_Exercise directions_. What follows is a set of records. Repeat every one of them exactly.

(Collection entries)
================
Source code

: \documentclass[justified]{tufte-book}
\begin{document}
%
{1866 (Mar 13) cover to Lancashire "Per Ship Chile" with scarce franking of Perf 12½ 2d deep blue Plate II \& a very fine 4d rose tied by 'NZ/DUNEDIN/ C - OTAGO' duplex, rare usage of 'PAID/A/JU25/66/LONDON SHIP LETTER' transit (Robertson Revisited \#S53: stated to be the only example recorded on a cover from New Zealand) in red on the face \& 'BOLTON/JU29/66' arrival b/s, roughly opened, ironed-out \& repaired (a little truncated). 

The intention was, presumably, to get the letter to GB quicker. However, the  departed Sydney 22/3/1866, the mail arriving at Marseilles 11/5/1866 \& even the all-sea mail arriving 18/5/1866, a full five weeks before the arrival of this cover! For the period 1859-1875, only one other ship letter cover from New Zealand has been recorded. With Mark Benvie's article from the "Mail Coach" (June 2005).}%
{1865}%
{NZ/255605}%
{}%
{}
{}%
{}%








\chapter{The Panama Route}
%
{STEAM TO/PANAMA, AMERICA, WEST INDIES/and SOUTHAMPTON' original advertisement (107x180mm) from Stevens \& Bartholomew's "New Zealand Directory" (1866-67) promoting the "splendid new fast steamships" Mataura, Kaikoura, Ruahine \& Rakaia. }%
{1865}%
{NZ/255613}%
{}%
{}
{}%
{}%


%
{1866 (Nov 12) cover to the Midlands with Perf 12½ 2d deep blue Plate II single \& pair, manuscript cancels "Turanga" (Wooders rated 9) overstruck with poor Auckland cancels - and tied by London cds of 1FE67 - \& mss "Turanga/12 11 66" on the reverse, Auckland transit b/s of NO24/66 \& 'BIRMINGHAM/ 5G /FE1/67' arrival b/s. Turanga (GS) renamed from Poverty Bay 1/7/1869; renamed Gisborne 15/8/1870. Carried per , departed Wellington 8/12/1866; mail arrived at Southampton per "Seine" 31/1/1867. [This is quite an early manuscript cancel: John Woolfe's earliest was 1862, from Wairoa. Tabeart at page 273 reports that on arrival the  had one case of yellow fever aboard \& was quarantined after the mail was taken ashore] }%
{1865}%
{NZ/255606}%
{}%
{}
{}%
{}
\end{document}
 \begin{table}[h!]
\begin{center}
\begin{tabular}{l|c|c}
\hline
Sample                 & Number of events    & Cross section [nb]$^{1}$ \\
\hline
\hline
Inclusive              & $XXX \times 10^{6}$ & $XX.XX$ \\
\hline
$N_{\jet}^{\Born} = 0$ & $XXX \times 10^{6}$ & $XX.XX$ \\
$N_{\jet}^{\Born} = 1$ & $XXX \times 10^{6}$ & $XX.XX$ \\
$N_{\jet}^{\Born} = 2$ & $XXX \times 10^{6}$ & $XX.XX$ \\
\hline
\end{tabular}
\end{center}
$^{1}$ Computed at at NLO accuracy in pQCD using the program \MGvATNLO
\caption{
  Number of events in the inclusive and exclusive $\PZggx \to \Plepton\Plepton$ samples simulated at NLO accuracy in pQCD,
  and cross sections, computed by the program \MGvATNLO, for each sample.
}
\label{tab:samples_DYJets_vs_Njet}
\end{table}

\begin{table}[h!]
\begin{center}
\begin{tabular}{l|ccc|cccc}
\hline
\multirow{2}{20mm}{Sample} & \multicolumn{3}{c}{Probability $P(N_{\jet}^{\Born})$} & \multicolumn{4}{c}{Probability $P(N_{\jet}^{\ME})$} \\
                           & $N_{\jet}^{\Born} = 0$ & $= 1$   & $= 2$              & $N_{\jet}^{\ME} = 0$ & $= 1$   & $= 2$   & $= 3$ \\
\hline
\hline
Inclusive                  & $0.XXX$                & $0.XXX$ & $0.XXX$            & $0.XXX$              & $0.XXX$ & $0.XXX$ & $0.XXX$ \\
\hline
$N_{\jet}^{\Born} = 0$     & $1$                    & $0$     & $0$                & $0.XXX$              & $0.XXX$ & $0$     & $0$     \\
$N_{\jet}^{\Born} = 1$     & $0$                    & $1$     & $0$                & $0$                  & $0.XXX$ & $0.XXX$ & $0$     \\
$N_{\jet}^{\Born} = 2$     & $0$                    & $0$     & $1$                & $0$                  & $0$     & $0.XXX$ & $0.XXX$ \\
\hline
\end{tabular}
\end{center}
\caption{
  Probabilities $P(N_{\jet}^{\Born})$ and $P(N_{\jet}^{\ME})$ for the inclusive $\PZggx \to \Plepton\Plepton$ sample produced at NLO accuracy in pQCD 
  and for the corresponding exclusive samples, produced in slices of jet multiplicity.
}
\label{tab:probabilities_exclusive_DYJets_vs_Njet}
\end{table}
================
_Completed exercise_.
Source code

: \documentclass[justified]{tufte-book}
\begin{document}
%
{1866 (Mar 13) cover to Lancashire "Per Ship Chile" with scarce franking of Perf 12½ 2d deep blue Plate II \& a very fine 4d rose tied by 'NZ/DUNEDIN/ C - OTAGO' duplex, rare usage of 'PAID/A/JU25/66/LONDON SHIP LETTER' transit (Robertson Revisited \#S53: stated to be the only example recorded on a cover from New Zealand) in red on the face \& 'BOLTON/JU29/66' arrival b/s, roughly opened, ironed-out \& repaired (a little truncated). 

The intention was, presumably, to get the letter to GB quicker. However, the  departed Sydney 22/3/1866, the mail arriving at Marseilles 11/5/1866 \& even the all-sea mail arriving 18/5/1866, a full five weeks before the arrival of this cover! For the period 1859-1875, only one other ship letter cover from New Zealand has been recorded. With Mark Benvie's article from the "Mail Coach" (June 2005).}%
{1865}%
{NZ/255605}%
{}%
{}
{}%
{}%








\chapter{The Panama Route}
%
{STEAM TO/PANAMA, AMERICA, WEST INDIES/and SOUTHAMPTON' original advertisement (107x180mm) from Stevens \& Bartholomew's "New Zealand Directory" (1866-67) promoting the "splendid new fast steamships" Mataura, Kaikoura, Ruahine \& Rakaia. }%
{1865}%
{NZ/255613}%
{}%
{}
{}%
{}%


%
{1866 (Nov 12) cover to the Midlands with Perf 12½ 2d deep blue Plate II single \& pair, manuscript cancels "Turanga" (Wooders rated 9) overstruck with poor Auckland cancels - and tied by London cds of 1FE67 - \& mss "Turanga/12 11 66" on the reverse, Auckland transit b/s of NO24/66 \& 'BIRMINGHAM/ 5G /FE1/67' arrival b/s. Turanga (GS) renamed from Poverty Bay 1/7/1869; renamed Gisborne 15/8/1870. Carried per , departed Wellington 8/12/1866; mail arrived at Southampton per "Seine" 31/1/1867. [This is quite an early manuscript cancel: John Woolfe's earliest was 1862, from Wairoa. Tabeart at page 273 reports that on arrival the  had one case of yellow fever aboard \& was quarantined after the mail was taken ashore] }%
{1865}%
{NZ/255606}%
{}%
{}
{}%
{}
\end{document}
 \begin{table}[h!]
\begin{center}
\begin{tabular}{l|c|c}
\hline
Sample                 & Number of events    & Cross section [nb]$^{1}$ \\
\hline
\hline
Inclusive              & $XXX \times 10^{6}$ & $XX.XX$ \\
\hline
$N_{\jet}^{\Born} = 0$ & $XXX \times 10^{6}$ & $XX.XX$ \\
$N_{\jet}^{\Born} = 1$ & $XXX \times 10^{6}$ & $XX.XX$ \\
$N_{\jet}^{\Born} = 2$ & $XXX \times 10^{6}$ & $XX.XX$ \\
\hline
\end{tabular}
\end{center}
$^{1}$ Computed at at NLO accuracy in pQCD using the program \MGvATNLO
\caption{
  Number of events in the inclusive and exclusive $\PZggx \to \Plepton\Plepton$ samples simulated at NLO accuracy in pQCD,
  and cross sections, computed by the program \MGvATNLO, for each sample.
}
\label{tab:samples_DYJets_vs_Njet}
\end{table}

\begin{table}[h!]
\begin{center}
\begin{tabular}{l|ccc|cccc}
\hline
\multirow{2}{20mm}{Sample} & \multicolumn{3}{c}{Probability $P(N_{\jet}^{\Born})$} & \multicolumn{4}{c}{Probability $P(N_{\jet}^{\ME})$} \\
                           & $N_{\jet}^{\Born} = 0$ & $= 1$   & $= 2$              & $N_{\jet}^{\ME} = 0$ & $= 1$   & $= 2$   & $= 3$ \\
\hline
\hline
Inclusive                  & $0.XXX$                & $0.XXX$ & $0.XXX$            & $0.XXX$              & $0.XXX$ & $0.XXX$ & $0.XXX$ \\
\hline
$N_{\jet}^{\Born} = 0$     & $1$                    & $0$     & $0$                & $0.XXX$              & $0.XXX$ & $0$     & $0$     \\
$N_{\jet}^{\Born} = 1$     & $0$                    & $1$     & $0$                & $0$                  & $0.XXX$ & $0.XXX$ & $0$     \\
$N_{\jet}^{\Born} = 2$     & $0$                    & $0$     & $1$                & $0$                  & $0$     & $0.XXX$ & $0.XXX$ \\
\hline
\end{tabular}
\end{center}
\caption{
  Probabilities $P(N_{\jet}^{\Born})$ and $P(N_{\jet}^{\ME})$ for the inclusive $\PZggx \to \Plepton\Plepton$ sample produced at NLO accuracy in pQCD 
  and for the corresponding exclusive samples, produced in slices of jet multiplicity.
}
\label{tab:probabilities_exclusive_DYJets_vs_Njet}
\end{table}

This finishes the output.